#### Information provided ####
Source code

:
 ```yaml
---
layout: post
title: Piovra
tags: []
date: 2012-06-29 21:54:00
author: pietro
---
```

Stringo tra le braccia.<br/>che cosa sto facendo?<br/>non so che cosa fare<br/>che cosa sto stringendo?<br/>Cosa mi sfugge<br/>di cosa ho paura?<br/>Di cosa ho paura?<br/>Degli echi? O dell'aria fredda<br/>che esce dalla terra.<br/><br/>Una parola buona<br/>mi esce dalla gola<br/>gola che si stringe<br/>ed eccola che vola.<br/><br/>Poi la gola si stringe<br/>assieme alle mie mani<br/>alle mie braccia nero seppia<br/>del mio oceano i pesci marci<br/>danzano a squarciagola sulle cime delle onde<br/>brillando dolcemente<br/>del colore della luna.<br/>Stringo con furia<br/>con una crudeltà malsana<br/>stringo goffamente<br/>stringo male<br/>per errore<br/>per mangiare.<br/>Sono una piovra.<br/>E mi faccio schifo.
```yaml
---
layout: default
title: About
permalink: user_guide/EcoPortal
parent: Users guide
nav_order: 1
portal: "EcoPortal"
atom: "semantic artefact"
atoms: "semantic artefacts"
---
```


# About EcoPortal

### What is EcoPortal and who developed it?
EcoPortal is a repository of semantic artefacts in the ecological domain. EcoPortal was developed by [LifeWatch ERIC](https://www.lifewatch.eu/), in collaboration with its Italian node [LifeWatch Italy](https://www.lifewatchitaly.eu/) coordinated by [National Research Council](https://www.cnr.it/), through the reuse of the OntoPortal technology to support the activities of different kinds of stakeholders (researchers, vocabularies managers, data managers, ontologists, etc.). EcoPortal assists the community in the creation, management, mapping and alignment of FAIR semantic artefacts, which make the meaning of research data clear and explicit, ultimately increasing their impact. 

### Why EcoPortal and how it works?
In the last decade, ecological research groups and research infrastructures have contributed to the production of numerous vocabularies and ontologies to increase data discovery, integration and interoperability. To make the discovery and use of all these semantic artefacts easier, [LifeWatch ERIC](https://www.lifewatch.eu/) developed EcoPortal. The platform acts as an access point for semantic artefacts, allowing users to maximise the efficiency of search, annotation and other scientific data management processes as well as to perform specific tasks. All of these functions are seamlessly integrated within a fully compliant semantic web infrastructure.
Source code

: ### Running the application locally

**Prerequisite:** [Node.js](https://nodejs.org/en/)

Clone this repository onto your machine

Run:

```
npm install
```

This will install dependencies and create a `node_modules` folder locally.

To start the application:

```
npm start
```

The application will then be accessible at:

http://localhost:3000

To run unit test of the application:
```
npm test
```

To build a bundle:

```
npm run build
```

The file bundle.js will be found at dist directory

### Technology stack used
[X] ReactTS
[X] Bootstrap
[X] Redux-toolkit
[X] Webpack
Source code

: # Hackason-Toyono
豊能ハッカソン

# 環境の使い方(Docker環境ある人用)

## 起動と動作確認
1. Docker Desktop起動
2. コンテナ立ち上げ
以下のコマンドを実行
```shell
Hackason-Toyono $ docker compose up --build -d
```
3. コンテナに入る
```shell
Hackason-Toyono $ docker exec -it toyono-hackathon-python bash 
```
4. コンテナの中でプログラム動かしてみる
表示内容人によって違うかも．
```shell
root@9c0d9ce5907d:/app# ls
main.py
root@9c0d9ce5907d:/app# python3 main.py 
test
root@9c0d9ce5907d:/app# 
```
####
#### Information provided ####
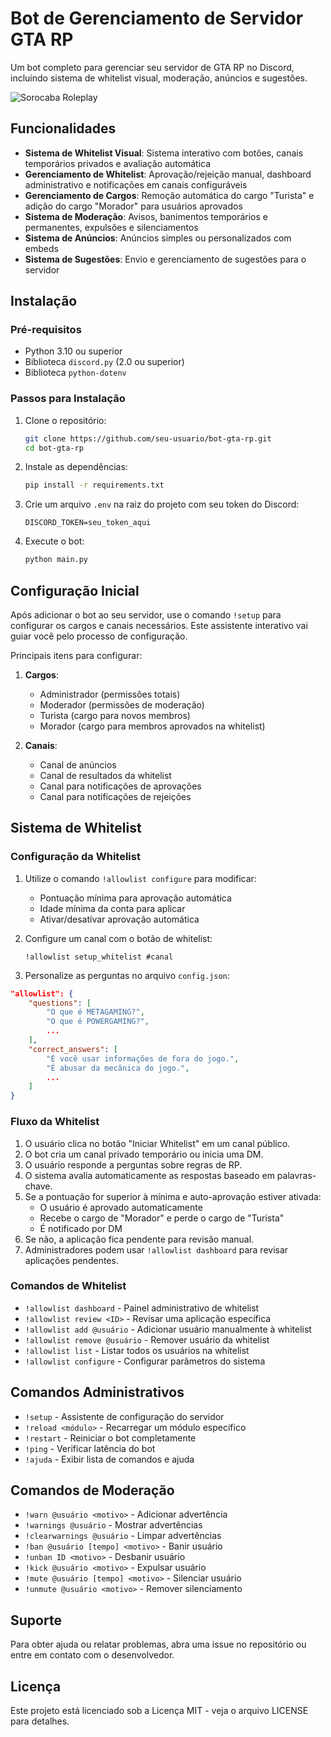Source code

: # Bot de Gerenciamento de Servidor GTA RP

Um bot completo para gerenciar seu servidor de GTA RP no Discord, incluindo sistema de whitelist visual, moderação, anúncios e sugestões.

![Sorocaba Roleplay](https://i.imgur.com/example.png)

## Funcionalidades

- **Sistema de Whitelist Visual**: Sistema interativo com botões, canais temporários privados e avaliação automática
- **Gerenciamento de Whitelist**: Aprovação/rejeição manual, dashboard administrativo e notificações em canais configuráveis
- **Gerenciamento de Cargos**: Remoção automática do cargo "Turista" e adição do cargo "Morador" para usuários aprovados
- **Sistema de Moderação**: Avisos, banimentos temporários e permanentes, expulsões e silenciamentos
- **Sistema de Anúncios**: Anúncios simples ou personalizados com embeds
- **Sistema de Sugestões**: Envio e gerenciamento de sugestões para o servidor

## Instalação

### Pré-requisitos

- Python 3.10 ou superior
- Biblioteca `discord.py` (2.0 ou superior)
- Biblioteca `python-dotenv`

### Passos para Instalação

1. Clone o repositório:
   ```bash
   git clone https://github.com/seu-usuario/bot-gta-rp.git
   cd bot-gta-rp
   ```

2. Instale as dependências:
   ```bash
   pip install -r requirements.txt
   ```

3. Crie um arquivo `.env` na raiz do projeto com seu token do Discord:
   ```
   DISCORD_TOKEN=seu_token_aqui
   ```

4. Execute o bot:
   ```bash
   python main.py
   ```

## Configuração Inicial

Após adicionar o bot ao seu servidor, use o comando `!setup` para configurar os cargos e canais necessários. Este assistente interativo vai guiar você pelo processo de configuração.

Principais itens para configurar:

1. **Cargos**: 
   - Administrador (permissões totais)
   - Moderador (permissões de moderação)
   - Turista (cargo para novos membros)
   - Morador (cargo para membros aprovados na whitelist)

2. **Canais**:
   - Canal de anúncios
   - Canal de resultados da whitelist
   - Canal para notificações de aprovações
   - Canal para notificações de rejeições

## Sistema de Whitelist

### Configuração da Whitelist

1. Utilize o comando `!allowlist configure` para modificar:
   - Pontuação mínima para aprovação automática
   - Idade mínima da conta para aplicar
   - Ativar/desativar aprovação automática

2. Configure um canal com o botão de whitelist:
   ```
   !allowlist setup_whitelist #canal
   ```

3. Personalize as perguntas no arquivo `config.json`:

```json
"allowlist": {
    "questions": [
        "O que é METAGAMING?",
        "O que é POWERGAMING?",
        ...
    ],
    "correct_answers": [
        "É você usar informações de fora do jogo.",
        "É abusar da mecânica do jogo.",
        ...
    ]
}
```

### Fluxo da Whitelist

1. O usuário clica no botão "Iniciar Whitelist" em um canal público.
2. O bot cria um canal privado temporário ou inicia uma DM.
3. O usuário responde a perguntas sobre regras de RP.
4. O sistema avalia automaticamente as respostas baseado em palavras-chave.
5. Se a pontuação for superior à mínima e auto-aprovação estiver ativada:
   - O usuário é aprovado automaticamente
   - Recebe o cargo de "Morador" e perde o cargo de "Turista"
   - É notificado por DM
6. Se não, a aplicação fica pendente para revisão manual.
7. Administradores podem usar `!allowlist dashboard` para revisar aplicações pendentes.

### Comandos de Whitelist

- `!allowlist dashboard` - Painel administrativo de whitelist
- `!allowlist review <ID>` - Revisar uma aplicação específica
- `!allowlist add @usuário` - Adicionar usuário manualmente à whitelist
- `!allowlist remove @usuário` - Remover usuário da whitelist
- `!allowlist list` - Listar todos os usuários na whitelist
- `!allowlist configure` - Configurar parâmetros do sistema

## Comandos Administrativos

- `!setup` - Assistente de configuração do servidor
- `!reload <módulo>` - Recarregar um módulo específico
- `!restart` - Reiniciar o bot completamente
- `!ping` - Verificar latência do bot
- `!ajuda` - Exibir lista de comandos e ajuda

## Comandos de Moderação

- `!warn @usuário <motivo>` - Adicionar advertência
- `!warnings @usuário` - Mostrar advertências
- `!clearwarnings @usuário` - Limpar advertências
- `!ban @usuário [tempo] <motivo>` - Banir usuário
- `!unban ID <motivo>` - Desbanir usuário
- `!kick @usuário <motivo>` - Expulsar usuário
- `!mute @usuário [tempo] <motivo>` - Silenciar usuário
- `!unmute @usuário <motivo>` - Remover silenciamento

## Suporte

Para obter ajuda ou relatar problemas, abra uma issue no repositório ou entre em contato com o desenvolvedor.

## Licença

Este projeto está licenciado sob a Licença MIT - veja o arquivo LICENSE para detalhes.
####
> Required action
Starting at the line above that contains "configuração do servidor", write out each line exactly until the line that contains "Este projeto está" has been written, and stop there.

> Task output
- `!setup` - Assistente de configuração do servidor
- `!reload <módulo>` - Recarregar um módulo específico
- `!restart` - Reiniciar o bot completamente
- `!ping` - Verificar latência do bot
- `!ajuda` - Exibir lista de comandos e ajuda

## Comandos de Moderação

- `!warn @usuário <motivo>` - Adicionar advertência
- `!warnings @usuário` - Mostrar advertências
- `!clearwarnings @usuário` - Limpar advertências
- `!ban @usuário [tempo] <motivo>` - Banir usuário
- `!unban ID <motivo>` - Desbanir usuário
- `!kick @usuário <motivo>` - Expulsar usuário
- `!mute @usuário [tempo] <motivo>` - Silenciar usuário
- `!unmute @usuário <motivo>` - Remover silenciamento

## Suporte

Para obter ajuda ou relatar problemas, abra uma issue no repositório ou entre em contato com o desenvolvedor.

## Licença

Este projeto está licenciado sob a Licença MIT - veja o arquivo LICENSE para detalhes.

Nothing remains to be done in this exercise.